Extracted records:
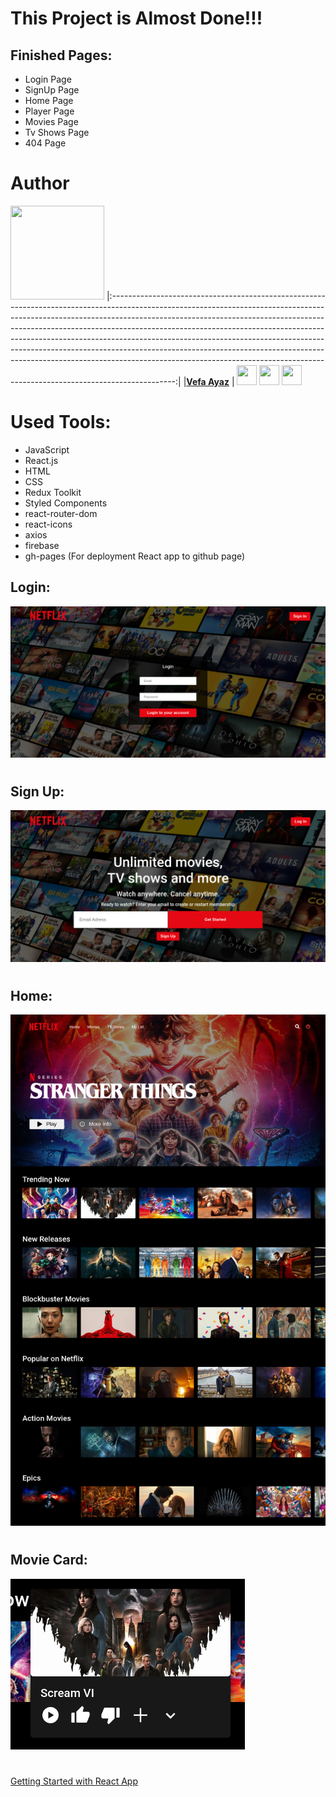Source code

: # This Project is Almost Done!!!

## Finished Pages:
- Login Page
- SignUp Page
- Home Page
- Player Page
- Movies Page
- Tv Shows Page
- 404 Page

# Author
<a href="https://ayazvefa.dev/"><img src="https://avatars.githubusercontent.com/u/92828194?v=4" width="150px " height="150px" /></a>
|:----------------------------------------------------------------------------------------------------------------------------------------------------------------------------------------------------------------------------------------------------------------------------------------------------------------------------------------------------------------------------------------------------------------------------------------------------------------------------------------------------------------------------------------------------------------------------------:|
|**[Vefa Ayaz](https://ayazvefa.dev)**
| <a href="https://twitter.com/ayazwx"><img src="https://raw.githubusercontent.com/vinitshahdeo/Water-Monitoring-System/master/assets/twitter.png" width="32px" height="32px"></a> <a href="https://www.linkedin.com/in/ayazvefa/"><img src="https://raw.githubusercontent.com/vinitshahdeo/Water-Monitoring-System/master/assets/linkedin.png" width="32px" height="32px"></a> <a href="https://ayazvefa.dev"><img src="https://firebasestorage.googleapis.com/v0/b/web-johannesmilke.appspot.com/o/other%2Fsocial%2Fwebsite.png?alt=media" width="32px" height="32px"></a>

# Used Tools:
- JavaScript
- React.js
- HTML
- CSS
- Redux Toolkit
- Styled Components
- react-router-dom
- react-icons
- axios
- firebase
- gh-pages (For deployment React app to github page)

## Login:
<img src="readme-images/login.png"/>

# 

## Sign Up:
<img src="readme-images/signup.png"/>

#

## Home:
<img src="readme-images/home.png"/>

#

## Movie Card:
<img src="readme-images/movie-card.png"/>

#

[Getting Started with React App](./React.md)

Work to be completed:
Above are records with pictures; repeat them exactly, but without the pictures.

Solution for this exercise:
Source code

: # This Project is Almost Done!!!

## Finished Pages:
- Login Page
- SignUp Page
- Home Page
- Player Page
- Movies Page
- Tv Shows Page
- 404 Page

# Author
<a href="https://ayazvefa.dev/"><img src="https://avatars.githubusercontent.com/u/92828194?v=4" width="150px " height="150px" /></a>
|:----------------------------------------------------------------------------------------------------------------------------------------------------------------------------------------------------------------------------------------------------------------------------------------------------------------------------------------------------------------------------------------------------------------------------------------------------------------------------------------------------------------------------------------------------------------------------------:|
|**[Vefa Ayaz](https://ayazvefa.dev)**
| <a href="https://twitter.com/ayazwx"><img src="https://raw.githubusercontent.com/vinitshahdeo/Water-Monitoring-System/master/assets/twitter.png" width="32px" height="32px"></a> <a href="https://www.linkedin.com/in/ayazvefa/"><img src="https://raw.githubusercontent.com/vinitshahdeo/Water-Monitoring-System/master/assets/linkedin.png" width="32px" height="32px"></a> <a href="https://ayazvefa.dev"><img src="https://firebasestorage.googleapis.com/v0/b/web-johannesmilke.appspot.com/o/other%2Fsocial%2Fwebsite.png?alt=media" width="32px" height="32px"></a>

# Used Tools:
- JavaScript
- React.js
- HTML
- CSS
- Redux Toolkit
- Styled Components
- react-router-dom
- react-icons
- axios
- firebase
- gh-pages (For deployment React app to github page)

## Login:
<img src="readme-images/login.png"/>

# 

## Sign Up:
<img src="readme-images/signup.png"/>

#

## Home:
<img src="readme-images/home.png"/>

#

## Movie Card:
<img src="readme-images/movie-card.png"/>

#

[Getting Started with React App](./React.md)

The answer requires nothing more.